SARS-CoV-2 屬于冠狀病毒科，為不分節段的單股正鏈RNA 病毒。它編碼兩個大的重疊開放閱讀框（ORF1a 和ORF1b），4 種結構蛋白（S、E、M 和N蛋白），以及9種輔助蛋白［46］。其中，S蛋白（又稱“刺突蛋白”）是一種三聚體形式的跨膜糖蛋白，由兩個功能亞基S1和S2組成，其中S1亞基能和宿主細胞受體蛋白結合，而S2 亞基主要發揮膜融合功能。刺突蛋白表面約40%被糖基化修飾覆蓋，可幫助病毒逃逸宿主先天免疫等生理過程［47-48］；同時其RBD 結構域（regional-binding domain）的糖基化修飾可介導病毒與宿主血管緊張素轉換酶2（ACE2）受體結合，進而達到侵襲宿主細胞的目的［49-50］，因此，表征刺突蛋白的糖基化修飾對深入了解其侵襲機制具有重要意義。
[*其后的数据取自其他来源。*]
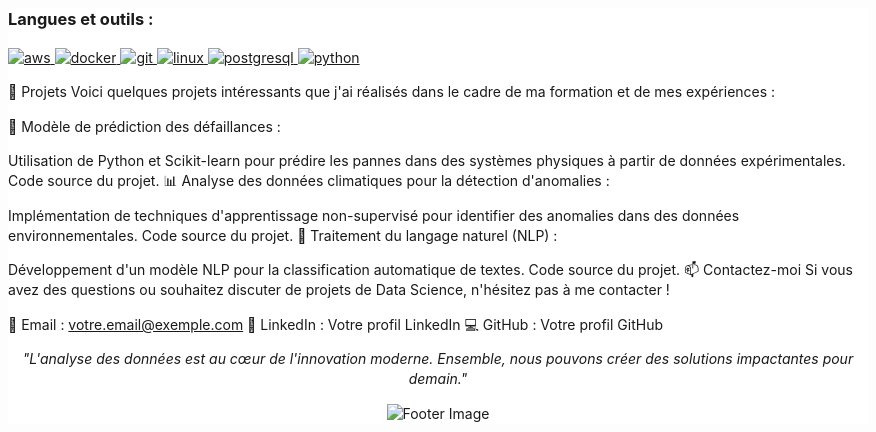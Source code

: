 <h3 align="left">Langues et outils :</h3>
<p align="left"> <a href="https://aws.amazon.com" target="_blank" rel="noreferrer"> <img src="https://raw.githubusercontent.com/devicons/devicon/master/icons/amazonwebservices/amazonwebservices-original-wordmark.svg" alt="aws" width="40" hauteur="40"/> </a> <a href="https://www.docker.com/" target="_blank" rel="noreferrer"> <img src="https://raw.githubusercontent.com/devicons/devicon/master/icons/docker/docker-original-wordmark.svg" alt="docker" width="40" height="40"/> </a> <a href="https://git-scm.com/" target="_blank" rel="noreferrer"> <img src="https://www.vectorlogo.zone/logos/git-scm/git-scm-icon.svg" alt="git" width="40" height="40"/> </a> <a href="https://www.linux.org/" target="_blank" rel="noreferrer"> <img src="https://raw.githubusercontent.com/devicons/devicon/master/icons/linux/linux-original.svg" alt="linux" width="40" height="40"/> </a> <a href="https://www.postgresql.org" target="_blank" rel="noreferrer"> <img src="https://raw.githubusercontent.com/devicons/devicon/master/icons/postgresql/postgresql-original-wordmark.svg" alt="postgresql" width="40" height="40"/> </a> <a href="https://www.python.org" target="_blank" rel="noreferrer"> <img src="https://raw.githubusercontent.com/devicons/devicon/master/icons/python/python-original.svg" alt="python" width="40" height="40"/> </a> </p>

>
📂 Projets
Voici quelques projets intéressants que j'ai réalisés dans le cadre de ma formation et de mes expériences :

🧠 Modèle de prédiction des défaillances :

Utilisation de Python et Scikit-learn pour prédire les pannes dans des systèmes physiques à partir de données expérimentales.
Code source du projet.
📊 Analyse des données climatiques pour la détection d'anomalies :

Implémentation de techniques d'apprentissage non-supervisé pour identifier des anomalies dans des données environnementales.
Code source du projet.
📝 Traitement du langage naturel (NLP) :

Développement d'un modèle NLP pour la classification automatique de textes.
Code source du projet.
📫 Contactez-moi
Si vous avez des questions ou souhaitez discuter de projets de Data Science, n'hésitez pas à me contacter !

📧 Email : votre.email@exemple.com
💼 LinkedIn : Votre profil LinkedIn
💻 GitHub : Votre profil GitHub
<p align="center"> <em>"L'analyse des données est au cœur de l'innovation moderne. Ensemble, nous pouvons créer des solutions impactantes pour demain."</em> </p> <p align="center"> <img src="https://example.com/footer-image.jpg" alt="Footer Image" width="100%" /> </p>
有研究結合nMS和蛋白質組學技術表征了刺突蛋白三聚體中的66個N-糖修飾和受體蛋白ACE2 二聚體中的12 個N-糖修飾［22］，同時還利用nMS 技術提供的化學計量發現ACE2 中的Asn432 位糖基化更利于蛋白形成二聚體進而與刺突蛋白結合［22］。然而，刺突蛋白中仍存在許多復雜、低豐度的O-糖修飾未被鑒定［51］。Roberts 等［14］首先將刺突蛋白RBD 經PNGase F 水解以去除N-糖，隨后利用基于捕集離子淌度（trapped ion mobility）的非變性質譜和自上而下蛋白質組學鑒定到了8種O-糖的完整結構，其中包含一種從未被報道過的帶有巖藻糖的Core 2型聚糖。

4 總結與展望

目前為止仍無法通過單一方法實現糖蛋白結構信息的完整表征，最近發展的基于IM-MS 的非變性動態構象分辨模式和糖型分辨解析模式，在結構分辨率和分析通量方面均有了明顯提升，配合高分辨構象操控技術，可在表征精細糖型結構的同時，提供蛋白質的微小動態構象變化和結構穩定性信息。構象操控實驗的數據采集模式與數據處理方法的進一步發展也將有效推動糖蛋白結構質譜表征的結構分辨率和分析通量，如將靶向CIU 技術發展成非靶向AIU 技術后，針對異質性較高的糖蛋白構象分辨能力和分析速度均有顯著提升。未來一大發展方向是構象操控技術的規?；?，這對于將傳統非變性質譜技術拓展至組學水平上應用是關鍵步驟。同時，還可基于IM-MS 數據對蛋白結構進行分子動力學模擬，以更為直觀地闡明糖蛋白動態構象變化與構效關系［21,52-53］。此外，結構質譜儀器硬件升級對于復雜多構象糖蛋白的高級結構和構象解析至關重要，這也將是未來學術界和工業界共同關注的主要方向之一。